(Records from a collection)
=======
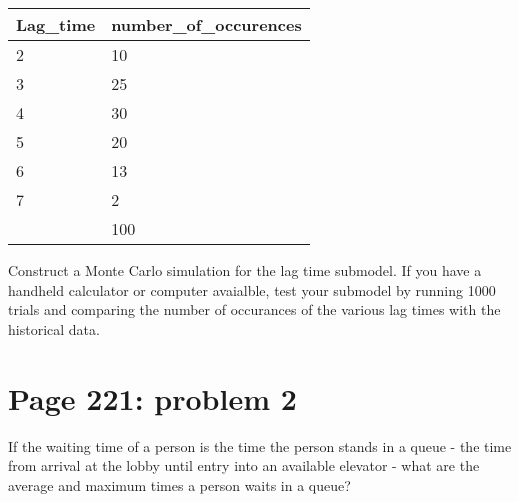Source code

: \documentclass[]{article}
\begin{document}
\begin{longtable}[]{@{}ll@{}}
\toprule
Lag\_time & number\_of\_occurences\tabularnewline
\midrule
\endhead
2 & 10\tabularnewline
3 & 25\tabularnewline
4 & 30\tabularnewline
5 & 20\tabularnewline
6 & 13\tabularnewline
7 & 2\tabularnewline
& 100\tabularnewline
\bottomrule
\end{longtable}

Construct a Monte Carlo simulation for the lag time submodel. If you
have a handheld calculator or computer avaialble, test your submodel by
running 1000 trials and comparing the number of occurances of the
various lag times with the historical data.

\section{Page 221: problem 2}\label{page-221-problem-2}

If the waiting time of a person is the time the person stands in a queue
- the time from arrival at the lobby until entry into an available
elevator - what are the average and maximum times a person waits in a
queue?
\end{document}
=======
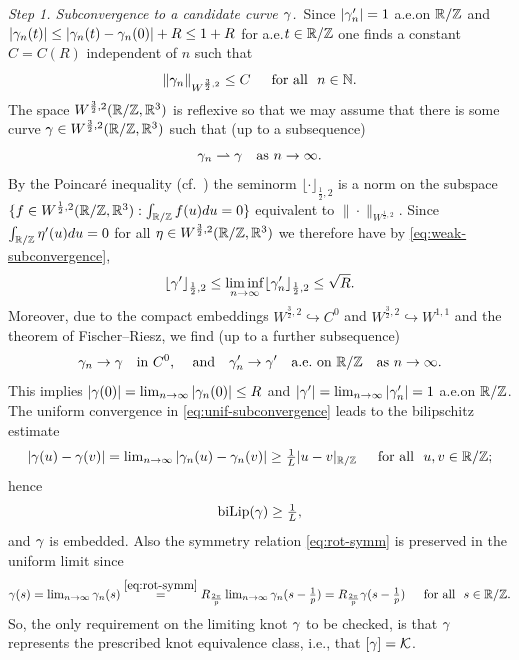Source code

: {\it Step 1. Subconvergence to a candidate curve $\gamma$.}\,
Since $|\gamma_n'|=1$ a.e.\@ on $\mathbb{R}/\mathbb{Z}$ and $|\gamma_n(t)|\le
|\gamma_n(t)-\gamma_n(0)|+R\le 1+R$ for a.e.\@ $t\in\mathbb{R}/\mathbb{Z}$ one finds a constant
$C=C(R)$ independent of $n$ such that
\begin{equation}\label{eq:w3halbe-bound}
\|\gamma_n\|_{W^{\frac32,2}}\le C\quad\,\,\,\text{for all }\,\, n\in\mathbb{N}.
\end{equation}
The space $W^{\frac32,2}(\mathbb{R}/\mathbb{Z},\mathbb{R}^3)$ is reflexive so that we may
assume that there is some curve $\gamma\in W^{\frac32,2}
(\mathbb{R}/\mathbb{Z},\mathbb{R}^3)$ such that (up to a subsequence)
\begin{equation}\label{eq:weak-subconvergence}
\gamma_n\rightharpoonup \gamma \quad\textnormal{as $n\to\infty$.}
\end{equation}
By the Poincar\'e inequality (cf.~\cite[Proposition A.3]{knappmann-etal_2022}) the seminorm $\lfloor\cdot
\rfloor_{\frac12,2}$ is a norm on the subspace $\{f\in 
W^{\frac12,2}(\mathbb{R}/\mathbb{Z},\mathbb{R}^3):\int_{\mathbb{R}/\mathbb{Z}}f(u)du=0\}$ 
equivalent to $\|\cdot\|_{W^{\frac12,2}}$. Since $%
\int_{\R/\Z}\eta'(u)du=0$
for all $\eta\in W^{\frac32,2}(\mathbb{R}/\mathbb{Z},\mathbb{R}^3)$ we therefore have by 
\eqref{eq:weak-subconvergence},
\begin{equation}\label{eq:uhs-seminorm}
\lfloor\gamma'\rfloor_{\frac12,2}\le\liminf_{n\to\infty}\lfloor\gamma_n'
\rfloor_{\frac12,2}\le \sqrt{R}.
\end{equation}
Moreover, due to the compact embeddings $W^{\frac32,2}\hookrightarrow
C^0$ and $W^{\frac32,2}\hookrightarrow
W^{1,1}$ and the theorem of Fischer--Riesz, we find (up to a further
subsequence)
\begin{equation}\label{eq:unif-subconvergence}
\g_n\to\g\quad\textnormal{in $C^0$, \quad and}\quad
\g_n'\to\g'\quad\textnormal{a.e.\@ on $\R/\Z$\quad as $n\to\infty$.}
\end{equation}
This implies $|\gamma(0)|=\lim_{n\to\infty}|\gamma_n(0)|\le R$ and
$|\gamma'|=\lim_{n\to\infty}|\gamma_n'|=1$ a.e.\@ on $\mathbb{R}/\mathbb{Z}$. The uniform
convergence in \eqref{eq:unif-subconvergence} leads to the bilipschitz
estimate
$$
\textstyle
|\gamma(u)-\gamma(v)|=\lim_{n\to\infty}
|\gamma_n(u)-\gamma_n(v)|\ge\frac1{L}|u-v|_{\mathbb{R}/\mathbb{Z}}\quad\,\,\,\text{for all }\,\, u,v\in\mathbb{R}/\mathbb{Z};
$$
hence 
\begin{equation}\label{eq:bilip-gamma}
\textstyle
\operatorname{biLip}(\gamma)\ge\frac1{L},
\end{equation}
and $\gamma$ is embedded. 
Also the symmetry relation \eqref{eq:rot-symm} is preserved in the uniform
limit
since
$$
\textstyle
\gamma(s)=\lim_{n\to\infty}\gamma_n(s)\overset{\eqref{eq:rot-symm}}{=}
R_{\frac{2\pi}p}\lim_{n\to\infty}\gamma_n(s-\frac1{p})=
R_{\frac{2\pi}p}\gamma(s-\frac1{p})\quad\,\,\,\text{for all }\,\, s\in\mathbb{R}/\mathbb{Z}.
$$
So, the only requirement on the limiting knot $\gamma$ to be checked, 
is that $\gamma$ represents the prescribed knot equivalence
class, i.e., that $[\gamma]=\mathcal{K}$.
=======
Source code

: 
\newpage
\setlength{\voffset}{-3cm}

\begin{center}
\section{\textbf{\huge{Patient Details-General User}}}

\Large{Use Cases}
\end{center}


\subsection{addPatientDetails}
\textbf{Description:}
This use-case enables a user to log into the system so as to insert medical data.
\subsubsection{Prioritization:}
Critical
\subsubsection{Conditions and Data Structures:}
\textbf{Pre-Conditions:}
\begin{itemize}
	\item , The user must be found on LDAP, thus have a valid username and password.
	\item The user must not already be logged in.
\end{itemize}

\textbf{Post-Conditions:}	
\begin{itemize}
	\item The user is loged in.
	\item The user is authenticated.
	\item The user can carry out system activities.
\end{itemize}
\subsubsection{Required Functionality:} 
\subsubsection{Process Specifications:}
=======
Among the lines of the data, identify those with the word "textnormal". Copy each of them.

◆ **Answer box**:
\gamma_n\rightharpoonup \gamma \quad\textnormal{as $n\to\infty$.}
\g_n\to\g\quad\textnormal{in $C^0$, \quad and}\quad
\g_n'\to\g'\quad\textnormal{a.e.\@ on $\R/\Z$\quad as $n\to\infty$.}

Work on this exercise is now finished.